How Winter Can Affect Mental Health

mental health

The winter months can be challenging for a number of people. While some love it for festive events and chilly weather, many notice a dip in their mental health and overall well-being.

With shorter, darker days, winter can lead to significant mood changes and seriously affect how we feel. Feeling down or anxious during winter is commonly referred to as the winter blues.

Why Does Winter Affect Mental Health?

The exact reason why more people feel depressed in the winter months is unclear; however, it is often linked to reduced sunlight. During autumn and winter, the days steadily shorten, resulting in less sunlight and disturbed circadian rhythm – the body’s biological clock – which, in turn, can affect sleep quality and contribute to more depression and anxiety symptoms.

Circadian rhythm, which relies on light to regulate itself, is a 24-hour cycle that dictates when the body gets tired and wakes up. It also determines the production of proteins to match the typical timing of meals while helping to regulate hormones to match energy expenditure.
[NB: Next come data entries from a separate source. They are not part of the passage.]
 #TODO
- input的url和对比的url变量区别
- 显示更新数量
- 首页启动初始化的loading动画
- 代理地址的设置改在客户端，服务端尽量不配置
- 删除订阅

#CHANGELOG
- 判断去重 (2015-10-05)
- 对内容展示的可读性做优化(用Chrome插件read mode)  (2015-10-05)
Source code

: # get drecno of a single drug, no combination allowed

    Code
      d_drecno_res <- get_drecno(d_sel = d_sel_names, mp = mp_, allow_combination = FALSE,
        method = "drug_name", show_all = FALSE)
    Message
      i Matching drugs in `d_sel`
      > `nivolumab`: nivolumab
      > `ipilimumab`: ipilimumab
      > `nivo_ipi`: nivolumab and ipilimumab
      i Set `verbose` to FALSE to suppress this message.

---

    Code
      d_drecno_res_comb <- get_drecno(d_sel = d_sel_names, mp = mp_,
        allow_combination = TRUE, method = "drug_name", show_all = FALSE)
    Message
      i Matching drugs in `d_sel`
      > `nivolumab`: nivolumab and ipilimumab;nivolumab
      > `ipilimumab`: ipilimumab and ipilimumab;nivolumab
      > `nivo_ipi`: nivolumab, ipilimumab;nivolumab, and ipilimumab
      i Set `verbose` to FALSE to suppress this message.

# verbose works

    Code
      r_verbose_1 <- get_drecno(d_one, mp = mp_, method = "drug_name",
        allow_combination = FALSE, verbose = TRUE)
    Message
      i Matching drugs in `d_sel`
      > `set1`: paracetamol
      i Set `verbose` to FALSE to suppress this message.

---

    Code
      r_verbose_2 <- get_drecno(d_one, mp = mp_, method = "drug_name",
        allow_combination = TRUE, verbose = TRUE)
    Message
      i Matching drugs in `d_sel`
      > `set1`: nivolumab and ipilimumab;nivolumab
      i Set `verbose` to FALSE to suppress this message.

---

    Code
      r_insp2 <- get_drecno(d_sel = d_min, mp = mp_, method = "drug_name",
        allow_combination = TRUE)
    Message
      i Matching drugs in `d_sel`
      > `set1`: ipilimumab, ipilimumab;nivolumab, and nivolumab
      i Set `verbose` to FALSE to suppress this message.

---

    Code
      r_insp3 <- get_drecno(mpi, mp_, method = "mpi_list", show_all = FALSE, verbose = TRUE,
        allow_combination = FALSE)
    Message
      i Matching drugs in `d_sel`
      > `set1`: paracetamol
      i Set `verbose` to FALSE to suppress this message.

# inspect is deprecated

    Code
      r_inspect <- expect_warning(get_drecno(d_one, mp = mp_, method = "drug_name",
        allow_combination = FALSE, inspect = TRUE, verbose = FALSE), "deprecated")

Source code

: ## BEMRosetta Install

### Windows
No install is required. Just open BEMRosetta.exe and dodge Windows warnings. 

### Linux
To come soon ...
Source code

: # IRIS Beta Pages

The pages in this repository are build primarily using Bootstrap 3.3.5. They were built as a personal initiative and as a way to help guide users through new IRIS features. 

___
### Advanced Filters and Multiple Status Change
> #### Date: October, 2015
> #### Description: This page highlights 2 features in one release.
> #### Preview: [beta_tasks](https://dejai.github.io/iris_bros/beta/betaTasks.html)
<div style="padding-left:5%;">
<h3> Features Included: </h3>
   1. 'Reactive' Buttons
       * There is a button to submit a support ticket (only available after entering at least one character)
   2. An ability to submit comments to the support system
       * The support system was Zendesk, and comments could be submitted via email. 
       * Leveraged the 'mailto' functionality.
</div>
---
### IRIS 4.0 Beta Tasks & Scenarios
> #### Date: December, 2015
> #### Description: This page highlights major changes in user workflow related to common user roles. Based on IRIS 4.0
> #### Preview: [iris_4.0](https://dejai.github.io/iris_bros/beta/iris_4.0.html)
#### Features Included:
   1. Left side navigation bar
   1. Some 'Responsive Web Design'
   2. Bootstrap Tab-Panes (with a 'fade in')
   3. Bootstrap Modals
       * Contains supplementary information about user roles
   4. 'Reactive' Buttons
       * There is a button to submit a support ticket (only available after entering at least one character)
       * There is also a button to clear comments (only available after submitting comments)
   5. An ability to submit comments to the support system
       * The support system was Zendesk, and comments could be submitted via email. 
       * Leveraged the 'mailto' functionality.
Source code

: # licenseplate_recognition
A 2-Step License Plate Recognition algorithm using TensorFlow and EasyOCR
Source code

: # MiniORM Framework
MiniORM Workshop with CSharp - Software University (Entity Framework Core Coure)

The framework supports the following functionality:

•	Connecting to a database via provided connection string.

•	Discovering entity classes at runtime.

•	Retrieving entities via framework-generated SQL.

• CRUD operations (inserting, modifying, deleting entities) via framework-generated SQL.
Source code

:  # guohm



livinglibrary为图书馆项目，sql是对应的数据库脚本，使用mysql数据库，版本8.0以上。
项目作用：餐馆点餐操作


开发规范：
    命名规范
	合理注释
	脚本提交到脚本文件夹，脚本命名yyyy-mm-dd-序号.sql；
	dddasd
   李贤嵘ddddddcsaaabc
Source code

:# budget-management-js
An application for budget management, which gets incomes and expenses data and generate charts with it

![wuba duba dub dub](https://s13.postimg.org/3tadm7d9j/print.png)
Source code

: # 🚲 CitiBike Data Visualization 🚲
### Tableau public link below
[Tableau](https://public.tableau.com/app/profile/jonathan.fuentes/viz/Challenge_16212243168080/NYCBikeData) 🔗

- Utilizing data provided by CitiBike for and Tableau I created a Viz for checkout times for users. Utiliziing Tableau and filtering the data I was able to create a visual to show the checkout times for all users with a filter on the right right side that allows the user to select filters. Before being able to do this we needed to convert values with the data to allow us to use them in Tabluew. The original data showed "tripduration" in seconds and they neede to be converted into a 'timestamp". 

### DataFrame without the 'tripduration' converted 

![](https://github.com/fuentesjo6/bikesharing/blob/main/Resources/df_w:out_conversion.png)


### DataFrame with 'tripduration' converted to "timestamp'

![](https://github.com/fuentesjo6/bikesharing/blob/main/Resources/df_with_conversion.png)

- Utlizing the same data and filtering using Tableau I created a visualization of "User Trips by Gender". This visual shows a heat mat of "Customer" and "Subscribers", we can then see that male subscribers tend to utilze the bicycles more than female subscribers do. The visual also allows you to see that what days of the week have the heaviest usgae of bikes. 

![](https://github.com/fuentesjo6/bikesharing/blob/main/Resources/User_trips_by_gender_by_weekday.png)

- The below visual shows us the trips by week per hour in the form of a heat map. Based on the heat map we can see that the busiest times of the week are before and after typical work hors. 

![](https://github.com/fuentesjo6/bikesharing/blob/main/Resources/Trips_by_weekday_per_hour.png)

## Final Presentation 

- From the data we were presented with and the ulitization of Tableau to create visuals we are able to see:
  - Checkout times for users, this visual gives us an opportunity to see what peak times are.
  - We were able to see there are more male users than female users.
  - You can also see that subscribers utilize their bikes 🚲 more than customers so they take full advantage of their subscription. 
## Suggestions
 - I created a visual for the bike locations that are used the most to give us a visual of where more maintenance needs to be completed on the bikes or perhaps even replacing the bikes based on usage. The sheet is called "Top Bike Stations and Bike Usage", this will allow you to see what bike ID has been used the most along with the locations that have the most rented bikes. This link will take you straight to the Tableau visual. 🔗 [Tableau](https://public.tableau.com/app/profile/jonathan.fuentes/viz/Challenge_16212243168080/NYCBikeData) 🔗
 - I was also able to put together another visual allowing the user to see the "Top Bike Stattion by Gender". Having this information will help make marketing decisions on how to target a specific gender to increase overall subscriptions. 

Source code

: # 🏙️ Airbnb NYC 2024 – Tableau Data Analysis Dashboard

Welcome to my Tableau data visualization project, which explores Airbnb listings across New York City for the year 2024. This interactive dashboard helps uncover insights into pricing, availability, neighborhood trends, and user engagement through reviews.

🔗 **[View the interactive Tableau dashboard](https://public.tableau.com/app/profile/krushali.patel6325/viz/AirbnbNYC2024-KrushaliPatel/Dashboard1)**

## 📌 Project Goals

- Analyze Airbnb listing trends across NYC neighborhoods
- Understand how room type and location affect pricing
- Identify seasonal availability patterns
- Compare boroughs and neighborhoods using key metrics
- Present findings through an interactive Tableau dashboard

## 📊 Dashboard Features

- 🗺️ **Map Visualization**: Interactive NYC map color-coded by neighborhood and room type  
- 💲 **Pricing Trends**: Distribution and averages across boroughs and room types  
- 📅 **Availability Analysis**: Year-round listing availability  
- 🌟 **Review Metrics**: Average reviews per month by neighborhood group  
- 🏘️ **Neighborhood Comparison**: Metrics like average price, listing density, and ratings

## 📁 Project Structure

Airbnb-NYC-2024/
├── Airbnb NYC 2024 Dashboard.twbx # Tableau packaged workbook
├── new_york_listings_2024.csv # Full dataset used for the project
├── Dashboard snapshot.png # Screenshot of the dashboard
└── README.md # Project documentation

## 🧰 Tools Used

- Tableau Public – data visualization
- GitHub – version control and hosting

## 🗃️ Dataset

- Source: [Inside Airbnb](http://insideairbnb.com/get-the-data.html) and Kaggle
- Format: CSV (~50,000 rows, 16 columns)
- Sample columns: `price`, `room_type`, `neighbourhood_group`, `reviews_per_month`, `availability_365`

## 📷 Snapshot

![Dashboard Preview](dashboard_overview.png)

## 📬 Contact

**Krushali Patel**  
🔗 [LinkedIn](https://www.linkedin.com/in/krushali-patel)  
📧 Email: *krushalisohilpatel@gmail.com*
During winter, the decrease in sunlight can negatively impact the circadian rhythm. As the sun sets earlier, it can signal to the body that it is nighttime, contributing to fatigue throughout the day.

Melatonin is a sleep hormone released by the pineal gland in the brain. It also plays a significant role in regulating the circadian rhythm, and as night draws in quicker, more melatonin is produced to prepare the body for sleep.

The lack of sunlight throughout the winter can also affect vitamin D production. Both sunlight and dietary intake produce vitamin D, and levels can drop when sunlight is limited during the winter months. As vitamin D plays a role in serotonin production (a brain chemical that helps to regulate mood) a lack of it can significantly impact mental health.

Seasonal Affective Disorder

Seasonal affective disorder (SAD), also known as seasonal depression, is a condition that usually arises in autumn and winter and resolves in spring.[1] It is influenced by the changing seasons and can be debilitating for many people. The symptoms are similar to depression and can include:

  • Low mood
  • Loss of interest in hobbies
  • Withdrawal from loved ones
  • Fatigue
  • A sense of hopelessness
  • An inability to focus at work

The cold weather and working hours can mean people do not get much sunlight, and although many people notice a dip in their mood during winter, SAD is a more severe and diagnosable condition. Around three in every hundred people in the U.K. struggle with SAD annually.[2]

Maintaining Mental Health

Despite the challenges of winter, there are several ways that people can support their mental health and reduce the symptoms of seasonal depression:

  • Sunshine – natural light is a big mood booster. It can reduce fatigue, promote better sleep, and encourage higher dopamine levels. When the winter sun is shining, getting out for a walk or opening a few blinds can help combat low mood. Along with mental health benefits, sunshine has many physical health benefits for the cardiovascular and immune systems. Since the body and mind are closely linked, when one is feeling better, the other usually will too.
  • Light therapy lamp – winter is characterised by cloudy, rainy days. When there is no sun, a light therapy lamp can fill the gap and provide bright light that mimics sunlight to help the brain release mood-boosting chemicals. Recent research around light therapy found that even a one-hour light session can improve symptoms of seasonal depression.[3] Many different types of lamps are available, so consult a doctor for more information on which one may be right for you.
  • Schedule some activities – cold weather can make it challenging to get out, stay active, or see loved ones. However, scheduling some activities can help bring joy and combat social withdrawal and hopelessness, two common symptoms of SAD.
  • Lifestyle changes – SAD can make it more challenging to maintain a healthy diet and regular exercise. However, maintaining these activities can improve symptoms of seasonal depression and make it easier to manage. Eating well, having a consistent sleep pattern, and exercising for thirty minutes daily can all contribute to better mental health during the winter months.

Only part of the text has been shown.